I cannot count my day complete
'Til needle, thread and fabric meet.
~Author Unknown

Sharing a common thread with those who love the art of hand embroidery

Saturday, January 2, 2016

January brings the snow,

Makes our feet and fingers glow.
Sara Coleridge, "The Months," Pretty Lessons In Verse, For Good Children

A little history on Carnations
The earliest mention of carnations was in connection with the Crusaders, who were stricken with the plague near Tunis in the thirteenth  century. The drank wine mixed with leaves of the pink carnations to help control their raging fevers. 
Carnations were called the flower of flowers in ancient Greece and the genus name means "divine flower" because of it beauty and fragrance. 
An Italian legend tells of a young woman, Margherita , who fell in love with a knight, Orlando. Orlando was called to war and carried with him a white carnation that Margherita gave him. When Orlando was mortally wounded, his blood stained the center of the flower. The flower was returned to heartbroken Margherita, who planted the seeds. Every flower that came from these seeds was white with crimson centers. Margherita never married and it became customary in her family to bring a vase of carnations to each baby girl born into the family.
In the Victorian language of flowers, 
Yellow carnation means disdain and rejection,
Purple carnation signifies antipathy and capriciousness 
Red carnation means admiration 
Pink carnations is associated with happiness 
White carnation is pure and ardent love and a good-luck gift to a woman.

 from the book " Garden Flower Folklore "
by Laura C.Martin


Miss Cindy said...

What an interesting history on carnations, one of my favorites, along with pansies. But I can't choose a color, as I like them all, depending on what my mood is. Happiness to you and yours this new year. May your stitches bring smiles to one and all.

Tammy@T's Daily Treasures said...

Interesting history and lovely embroidery. I love carnations because they last a really long time in a vase of water. Happy New Year!

mamasmercantile said...

That was such a lovely post, I have certainly learnt a lot today on carnations. I love the wide range of colours they grow. Best wishes for the New Year.

Patty H. said...

interesting history! Hope you have a great new year!

Carol- Beads and Birds said...

Hi K. Happy New Year. This is such a lovely piece. This post is why I love blogging so much. The commentary about history and legend is so interesting. Thanks for being a great blog friend.
xx, Carol

Debra said...

Your embroidery is like painting with a needle-it's beautiful. I enjoyed the history of carnations too. I love the way they smell.
Best wishes for a happy and healthy new year!

Brenda Kay Ledford said...

I love your January carnation. I like the history very much. Carnations are lovely flowers. Your embroidery is splendid.

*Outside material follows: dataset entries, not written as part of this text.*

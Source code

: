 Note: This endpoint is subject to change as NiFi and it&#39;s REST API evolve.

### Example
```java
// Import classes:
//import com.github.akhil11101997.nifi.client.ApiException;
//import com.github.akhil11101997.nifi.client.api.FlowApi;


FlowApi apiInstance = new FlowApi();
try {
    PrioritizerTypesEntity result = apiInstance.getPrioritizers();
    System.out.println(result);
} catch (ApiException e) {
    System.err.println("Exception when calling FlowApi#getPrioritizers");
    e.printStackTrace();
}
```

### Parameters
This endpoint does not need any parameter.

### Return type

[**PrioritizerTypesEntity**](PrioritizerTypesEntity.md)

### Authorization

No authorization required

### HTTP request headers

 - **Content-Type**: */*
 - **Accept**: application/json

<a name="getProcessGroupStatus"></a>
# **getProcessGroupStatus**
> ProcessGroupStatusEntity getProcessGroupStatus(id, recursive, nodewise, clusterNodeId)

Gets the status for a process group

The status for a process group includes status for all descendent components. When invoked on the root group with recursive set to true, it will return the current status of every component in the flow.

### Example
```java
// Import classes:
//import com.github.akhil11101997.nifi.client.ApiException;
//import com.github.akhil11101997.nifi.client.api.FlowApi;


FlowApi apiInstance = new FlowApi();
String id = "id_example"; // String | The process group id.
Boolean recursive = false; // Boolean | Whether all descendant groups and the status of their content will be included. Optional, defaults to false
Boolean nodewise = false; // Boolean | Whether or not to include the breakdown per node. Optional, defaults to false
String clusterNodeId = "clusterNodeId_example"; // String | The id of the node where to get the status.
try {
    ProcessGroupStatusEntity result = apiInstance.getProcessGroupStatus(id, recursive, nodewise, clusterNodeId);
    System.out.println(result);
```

CelestinaMarie@SouthernDayDreams said...

Beautiful embroidery work!! Thank you for sharing the story and the meaning of the colors. They do have a beautiful fragrance and I love the way carnations last so long.
Wishing you a wonderful new year filled with blessings. xo

Karen said...

I never knew so much about carnations! I do love them and enjoy their fragrance, too. Your embroidery is beautiful and I always enjoy seeing it!

Marie C said...

A very fascinating post. Loved reading about the folklore, and love the embroidery piece!